* _EXERCISE_
Using the records below, filter for lines that contain the string "Training" and copy them out.

- - - -

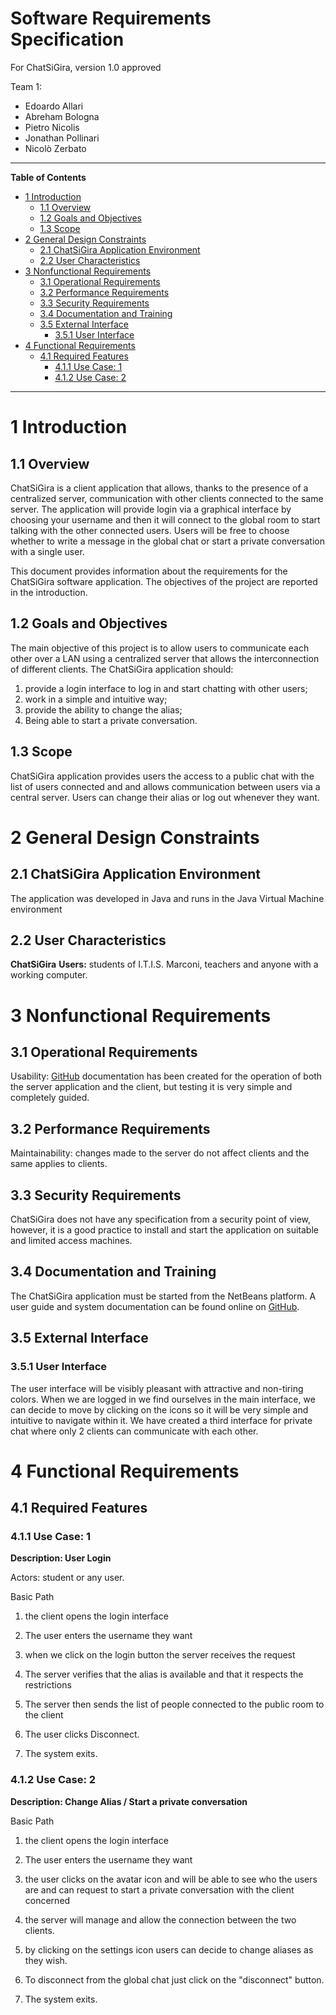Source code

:                                
<h1> Software Requirements Specification </h1>
For ChatSiGira, version 1.0 approved <br>

Team 1:
* Edoardo Allari 
* Abreham Bologna
* Pietro Nicolis
* Jonathan Pollinari
* Nicolò Zerbato
---

**Table of Contents**

- [1 Introduction](#1-introduction)
  - [1.1 Overview](#11-overview)
  - [1.2 Goals and Objectives](#12-goals-and-objectives)
  - [1.3 Scope](#13-scope)
- [2 General Design Constraints](#2-general-design-constraints)
  - [2.1 ChatSiGira Application Environment](#21-chatsigira-application-environment)
  - [2.2 User Characteristics](#22-user-characteristics)
- [3 Nonfunctional Requirements](#3-nonfunctional-requirements)
  - [3.1 Operational Requirements](#31-operational-requirements)
  - [3.2 Performance Requirements](#32-performance-requirements)
  - [3.3 Security Requirements](#33-security-requirements)
  - [3.4 Documentation and Training](#34-documentation-and-training)
  - [3.5 External Interface](#35-external-interface)
    - [3.5.1 User Interface](#351-user-interface)
- [4 Functional Requirements](#4-functional-requirements)
  - [4.1 Required Features](#41-required-features)
    - [4.1.1 Use Case: 1](#411-use-case-1)
    - [4.1.2 Use Case: 2](#412-use-case-2)
---

# 1  Introduction

## 1.1  Overview

ChatSiGira is a client application that allows, thanks to the presence of a centralized server, communication with other clients connected to the same server. The application will provide login via a graphical interface by choosing your username and then it will connect to the global room to start talking with the other connected users. Users will be free to choose whether to write a message in the global chat or start a private conversation with a single user.

This document provides information about the requirements for the ChatSiGira software application. The objectives of the project are reported in the introduction.

## 1.2 Goals and Objectives

The main objective of this project is to allow users to communicate each other over a LAN using a centralized server that allows the interconnection of different clients. The ChatSiGira application should:
1. provide a login interface to log in and start chatting with other users; 
2. work in a simple and intuitive way;
3. provide the ability to change the alias;
4. Being able to start a private conversation.

## 1.3 Scope

ChatSiGira application provides users the access to a public chat with the list of users connected and and allows communication between users via a central server. Users can change their alias or log out whenever they want.


# 2  General Design Constraints

  

## 2.1 ChatSiGira Application Environment

The application was developed in Java and runs in the Java Virtual Machine environment

## 2.2 User Characteristics

**ChatSiGira** **Users:** students of I.T.I.S. Marconi, teachers and anyone with a working computer.

# 3 Nonfunctional Requirements

  

## 3.1 Operational Requirements

Usability: [GitHub](https://github.com/teddyedo/2020_5EI_team1_Allari) documentation has been created for the operation of both the server application and the client, but testing it is very simple and completely guided.

  

## 3.2 Performance Requirements

Maintainability: changes made to the server do not affect clients and the same applies to clients.

## 3.3 Security Requirements

ChatSiGira does not have any specification from a security point of view, however, it is a good practice to install and start the application on suitable and limited access machines.

  

## 3.4 Documentation and Training

The ChatSiGira application must be started from the NetBeans platform. A user guide and system documentation can be found online on [GitHub](https://github.com/teddyedo/2020_5EI_team1_Allari).

  

## 3.5 External Interface

  

### 3.5.1 User Interface

The user interface will be visibly pleasant with attractive and non-tiring colors. When we are logged in we find ourselves in the main interface, we can decide to move by clicking on the icons so it will be very simple and intuitive to navigate within it. We have created a third interface for private chat where only 2 clients can communicate with each other. 


# 4 Functional Requirements

  

## 4.1 Required Features

### 4.1.1 Use Case: 1

  

**Description: User Login**

Actors: student or any user.

  

Basic Path

1. the client opens the login interface

2. The user enters the username they want

3. when we click on the login button the server receives the request

4. The server verifies that the alias is available and that it respects the restrictions

5. The server then sends the list of people connected to the public room to the client

6. The user clicks Disconnect.

7. The system exits.

  

### 4.1.2 Use Case: 2

  

**Description: Change Alias / Start a private conversation**

  

Basic Path

1. the client opens the login interface

2. The user enters the username they want

3. the user clicks on the avatar icon and will be able to see who the users are and can
request to start a private conversation with the client concerned

4. the server will manage and allow the connection between the two clients.

5. by clicking on the settings icon users can decide to change aliases as they wish.

6. To disconnect from the global chat just click on the "disconnect" button.

7. The system exits.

- - - -

* _WRITTEN RESPONSE_
  - [3.4 Documentation and Training](#34-documentation-and-training)
## 3.4 Documentation and Training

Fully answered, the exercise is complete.